@Fido,
I don't agree with cash prizes for achievement (though I don't dismiss it out of hand, either -- read a lot about it a few years ago, it's interesting), but yes, I agree re: pay and prestige (that's what I was saying earlier). (And Obama seems to agree too!)
The pay/prestige part is both because of the message (education is important, teaching is important) and also the practicalities of getting the best people into the classroom. I know far too many people who would've been great teachers, but who had a variety of options open to them and after they got their teaching degree, ended up going into a field that paid 2-3 times as much. And sometimes it wasn't even the pay, which is why I keep saying "prestige" -- it sometimes was a matter of just having a nice finite respected job.

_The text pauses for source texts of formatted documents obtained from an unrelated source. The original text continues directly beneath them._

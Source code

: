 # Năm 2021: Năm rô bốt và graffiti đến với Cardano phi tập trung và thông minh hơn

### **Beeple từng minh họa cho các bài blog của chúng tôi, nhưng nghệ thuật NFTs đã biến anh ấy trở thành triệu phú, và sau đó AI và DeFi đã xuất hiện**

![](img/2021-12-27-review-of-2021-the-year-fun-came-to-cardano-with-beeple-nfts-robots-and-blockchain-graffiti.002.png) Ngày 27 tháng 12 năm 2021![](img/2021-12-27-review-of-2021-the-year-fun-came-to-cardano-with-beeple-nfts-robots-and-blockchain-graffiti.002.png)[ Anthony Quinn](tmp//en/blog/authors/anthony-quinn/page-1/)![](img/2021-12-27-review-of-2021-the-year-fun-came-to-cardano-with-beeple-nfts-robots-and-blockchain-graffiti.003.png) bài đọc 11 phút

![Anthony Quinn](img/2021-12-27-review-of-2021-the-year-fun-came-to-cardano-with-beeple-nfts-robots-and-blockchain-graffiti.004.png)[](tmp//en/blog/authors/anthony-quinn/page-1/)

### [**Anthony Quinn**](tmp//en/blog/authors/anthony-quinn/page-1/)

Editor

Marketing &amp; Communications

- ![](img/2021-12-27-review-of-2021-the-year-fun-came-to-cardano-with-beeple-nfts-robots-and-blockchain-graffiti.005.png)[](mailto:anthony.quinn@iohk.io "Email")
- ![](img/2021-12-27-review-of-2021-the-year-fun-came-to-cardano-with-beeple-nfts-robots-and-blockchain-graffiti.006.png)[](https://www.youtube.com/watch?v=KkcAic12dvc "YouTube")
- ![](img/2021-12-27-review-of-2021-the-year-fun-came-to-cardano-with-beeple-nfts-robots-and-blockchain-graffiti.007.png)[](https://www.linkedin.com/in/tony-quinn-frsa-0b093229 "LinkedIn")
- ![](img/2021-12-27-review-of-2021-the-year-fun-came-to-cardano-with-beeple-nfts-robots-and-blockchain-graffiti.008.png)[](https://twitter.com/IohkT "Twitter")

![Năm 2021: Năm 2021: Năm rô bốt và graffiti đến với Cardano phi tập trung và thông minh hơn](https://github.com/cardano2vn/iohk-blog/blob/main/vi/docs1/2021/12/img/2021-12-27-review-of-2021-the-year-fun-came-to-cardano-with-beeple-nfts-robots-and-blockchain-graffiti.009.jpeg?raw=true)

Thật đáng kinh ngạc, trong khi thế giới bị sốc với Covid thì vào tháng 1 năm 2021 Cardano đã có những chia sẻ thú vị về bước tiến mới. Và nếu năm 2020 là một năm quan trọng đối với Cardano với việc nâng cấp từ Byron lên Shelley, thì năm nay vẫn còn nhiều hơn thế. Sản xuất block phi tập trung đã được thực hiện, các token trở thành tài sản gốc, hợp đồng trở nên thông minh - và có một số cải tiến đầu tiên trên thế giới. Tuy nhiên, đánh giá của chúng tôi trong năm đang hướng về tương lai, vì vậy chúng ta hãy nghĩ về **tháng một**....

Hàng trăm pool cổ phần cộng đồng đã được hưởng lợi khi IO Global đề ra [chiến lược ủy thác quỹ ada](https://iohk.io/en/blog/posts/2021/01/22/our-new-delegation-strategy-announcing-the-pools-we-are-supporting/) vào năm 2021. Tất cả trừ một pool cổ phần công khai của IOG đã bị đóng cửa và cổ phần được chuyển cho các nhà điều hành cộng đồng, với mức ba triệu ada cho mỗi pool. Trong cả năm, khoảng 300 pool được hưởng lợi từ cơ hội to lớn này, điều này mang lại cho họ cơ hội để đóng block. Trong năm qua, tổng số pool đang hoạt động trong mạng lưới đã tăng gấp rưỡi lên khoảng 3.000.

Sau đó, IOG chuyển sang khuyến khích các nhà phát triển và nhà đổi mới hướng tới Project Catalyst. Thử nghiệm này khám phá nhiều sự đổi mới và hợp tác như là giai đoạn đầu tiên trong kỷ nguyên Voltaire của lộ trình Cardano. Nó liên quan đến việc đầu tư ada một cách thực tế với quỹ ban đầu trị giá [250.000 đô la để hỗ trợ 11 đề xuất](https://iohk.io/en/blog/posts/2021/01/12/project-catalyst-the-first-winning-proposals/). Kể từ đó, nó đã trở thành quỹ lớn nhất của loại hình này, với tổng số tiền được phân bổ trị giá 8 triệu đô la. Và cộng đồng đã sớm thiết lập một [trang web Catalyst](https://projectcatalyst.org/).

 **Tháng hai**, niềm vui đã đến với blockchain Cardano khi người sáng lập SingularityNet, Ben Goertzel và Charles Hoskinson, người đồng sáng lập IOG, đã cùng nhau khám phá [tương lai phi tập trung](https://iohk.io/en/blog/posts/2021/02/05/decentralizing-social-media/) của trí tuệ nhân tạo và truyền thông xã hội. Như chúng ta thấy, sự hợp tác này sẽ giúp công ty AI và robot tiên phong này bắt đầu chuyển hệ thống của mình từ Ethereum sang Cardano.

Teachers are often presumed to be not that bright -- "If you can't do, teach." It's often considered something that people settle for if they couldn't get a better job. Or something that pretty girls do until they find a husband and have their own kids. And the job itself is full of the kind of ongoing negative feedback that usually only people in sales have to deal with.
Now from a parent perspective, that's just kind of too bad. I'm gonna advocate for my kid, and I think boomer for example should (as she is) advocate for hers.
The point is though that from a gifted teacher perspective, it's often enough, cumulatively, to say whoa, I'm doing something else.
And we need those gifted teachers.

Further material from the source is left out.